Tuesday, 5 August 2014

MONTESSORI PHONICS Do-It-Yourself Alphabet Object Boxes

Interested to set-up a language corner for your baby and not sure how? Budsy will share with you how to create your own cosy corner in the comfort of your own home.

(1) If it sounds too daunting to work on all 26 alphabet boxes at one go, just start out with one box.

If you're feeling more optimistic, go for a set of letters. You can choose to work on abcd boxes first. If you'd like to replicate your language corner and execute your lessons using the Montessori Language method, you can start digging up for objects beginning with the letter c first. If you can manage a couple more boxes, you can work on cfim boxes, so you can carry put the first set of lessons using the Montessori way.

Ransack your children's toy boxes for unused objects and dig up your store room (if you know there's treasure in there somewhere) for any old toys that you may have forgotten you ever had.

Start out by finding at least 3 objects for each letter you've decided to work on. Once you've managed to collate enough objects; (between 3 to 5 objects for one alphabet box is good), you can move on to the next step of making the matching word cards.

(2) Word cards can be typed out on your computer to be printed out. Lamination of cards is highly recommended to preserve their lifespan.
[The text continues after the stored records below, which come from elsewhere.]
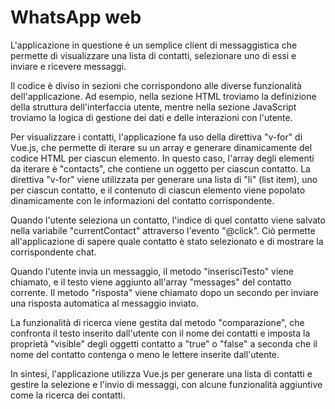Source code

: # WhatsApp web

<!-- --------- -->

L'applicazione in questione è un semplice client di messaggistica che permette di visualizzare una lista di contatti, selezionare uno di essi e inviare e ricevere messaggi.

Il codice è diviso in sezioni che corrispondono alle diverse funzionalità dell'applicazione. Ad esempio, nella sezione HTML troviamo la definizione della struttura dell'interfaccia utente, mentre nella sezione JavaScript troviamo la logica di gestione dei dati e delle interazioni con l'utente.

Per visualizzare i contatti, l'applicazione fa uso della direttiva "v-for" di Vue.js, che permette di iterare su un array e generare dinamicamente del codice HTML per ciascun elemento. In questo caso, l'array degli elementi da iterare è "contacts", che contiene un oggetto per ciascun contatto. La direttiva "v-for" viene utilizzata per generare una lista di "li" (list item), uno per ciascun contatto, e il contenuto di ciascun elemento viene popolato dinamicamente con le informazioni del contatto corrispondente.

Quando l'utente seleziona un contatto, l'indice di quel contatto viene salvato nella variabile "currentContact" attraverso l'evento "@click". Ciò permette all'applicazione di sapere quale contatto è stato selezionato e di mostrare la corrispondente chat.

Quando l'utente invia un messaggio, il metodo "inserisciTesto" viene chiamato, e il testo viene aggiunto all'array "messages" del contatto corrente. Il metodo "risposta" viene chiamato dopo un secondo per inviare una risposta automatica al messaggio inviato.

La funzionalità di ricerca viene gestita dal metodo "comparazione", che confronta il testo inserito dall'utente con il nome dei contatti e imposta la proprietà "visible" degli oggetti contatto a "true" o "false" a seconda che il nome del contatto contenga o meno le lettere inserite dall'utente.

In sintesi, l'applicazione utilizza Vue.js per generare una lista di contatti e gestire la selezione e l'invio di messaggi, con alcune funzionalità aggiuntive come la ricerca dei contatti.
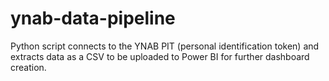 # ynab-data-pipeline
Python script connects to the YNAB PIT (personal identification token) and extracts data as a CSV to be uploaded to Power BI for further dashboard creation.
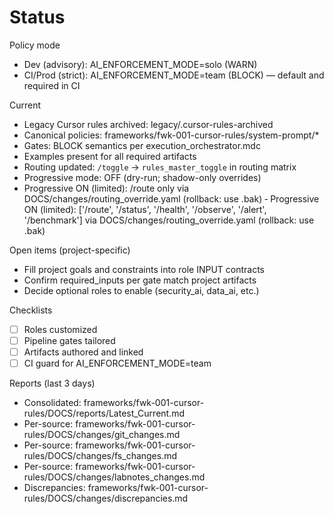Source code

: # Status

Policy mode
- Dev (advisory): AI_ENFORCEMENT_MODE=solo (WARN)
- CI/Prod (strict): AI_ENFORCEMENT_MODE=team (BLOCK) — default and required in CI

Current
- Legacy Cursor rules archived: legacy/.cursor-rules-archived
- Canonical policies: frameworks/fwk-001-cursor-rules/system-prompt/*
- Gates: BLOCK semantics per execution_orchestrator.mdc
- Examples present for all required artifacts
- Routing updated: `/toggle` → `rules_master_toggle` in routing matrix
- Progressive mode: OFF (dry-run; shadow-only overrides)
- Progressive ON (limited): /route only via DOCS/changes/routing_override.yaml (rollback: use .bak)
‑ Progressive ON (limited): ['/route', '/status', '/health', '/observe', '/alert', '/benchmark'] via DOCS/changes/routing_override.yaml (rollback: use .bak)

Open items (project-specific)
- Fill project goals and constraints into role INPUT contracts
- Confirm required_inputs per gate match project artifacts
- Decide optional roles to enable (security_ai, data_ai, etc.)

Checklists
- [ ] Roles customized
- [ ] Pipeline gates tailored
- [ ] Artifacts authored and linked
- [ ] CI guard for AI_ENFORCEMENT_MODE=team

Reports (last 3 days)
- Consolidated: frameworks/fwk-001-cursor-rules/DOCS/reports/Latest_Current.md
- Per-source: frameworks/fwk-001-cursor-rules/DOCS/changes/git_changes.md
- Per-source: frameworks/fwk-001-cursor-rules/DOCS/changes/fs_changes.md
- Per-source: frameworks/fwk-001-cursor-rules/DOCS/changes/labnotes_changes.md
- Discrepancies: frameworks/fwk-001-cursor-rules/DOCS/changes/discrepancies.md
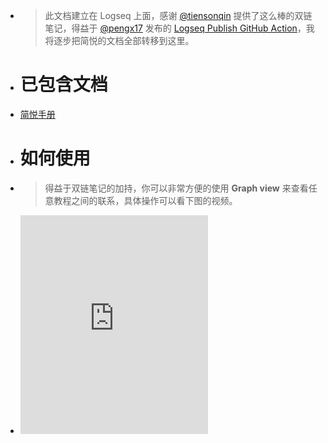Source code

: - > 此文档建立在 Logseq 上面，感谢 [@tiensonqin](https://twitter.com/tiensonqin) 提供了这么棒的双链笔记，得益于 [@pengx17](https://twitter.com/pengx17) 发布的 [Logseq Publish GitHub Action](https://pengx17.github.io/knowledge-garden/#/page/logseq%20publish%20github%20action)，我将逐步把简悦的文档全部转移到这里。
- # 已包含文档
- [简悦手册](https://www.yuque.com/kenshin/simpread)
- # 如何使用
- > 得益于双链笔记的加持，你可以非常方便的使用 **Graph view** 来查看任意教程之间的联系，具体操作可以看下图的视频。
- <iframe src="https://cdn.jsdelivr.net/gh/23784148/upload-images@main/simpered/kb/2022-01-27_16-16-46.mp4" height="350" 
  scrolling="no" border="0" frameborder="no" framespacing="0" allowfullscreen="true"> </iframe>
If you don't own a printer or laminator, purchase thick cardboard-type paper for your word cards & just use a marker to write the names of your objects on them.

Imagine this...

If your child can sight-read 5 word cards for every letter box you have done up, it will mean that he or she would've accumulated the encyclopedic memory of 130 words by the time all 26 letter sounds of the alphabet.

(3) Make your own sandpaper letter cards. Some ideas and detailed steps shared at this link.

(4) Get a box that can fit all your objects and word cards.

(5) This is optional, but Budsy highly recommend this. I have had many successes with my students and my own children by trying to find time to fit this in daily.

Find books that tell simple stories to reinforce the letter sounds you are planning to introduce. For example, this Mixed-up Chameleon book by Eric Carle can be used to reinforce the sound /c/. ie. /c/ as in the first letter sound in the word chameleon.

Imagine this...

If you read a book for every letter of the alphabet you have taught your child, it will mean you have read 26 books to your child upon completion on single letter sounds.

If you start out (single letter sounds) with your baby at a younger age and babies, as we know it, will enjoy variety as much as he does repetition... and say you tell 4 different story books for the 4 different times you reinforce your lessons on every letter sound, it will mean that your child has had 104 books read to him/her.

Consistent reading session with our babies offers calm bonding time and the amount of vocabulary absorbed by the child is immense. A child's journey towards learning to read can be easily catapulted with regular reading sessions. Reading age-appropriate books that interests our young children has been known to accelerate their reading progress.

(6) If you have other relevant resources that you think might interest your child and reinforces the letter sounds at the same time, you can choose to make them accessible to your child on your shelf. (Note : Ensure items that are made accessible are safe for your child to use at all times)

It can be, letter books, letter puzzles, musical instruments, fun letter worksheets or crafts to make, (etc) or even say baking cupcakes (to reinforce letter c), go fishing or get a pet fish (to reinforce letter f), (etc)..

Just be sure to display what you have neatly. Montessori shelves should look orderly and uncluttered. Even if we have a lot of resources, we don't have to display them all at once. We can rotate them to keep the interest going. 

Colour code your shelves by using similar coloured trays and boxes to help with the order of materials in your Montessori nook. Too many colours may look cluttered and disorderly.

(7) Finally, put up your stash already! Display your language corner with pride and you're ready to work with your child in your nice new set-up.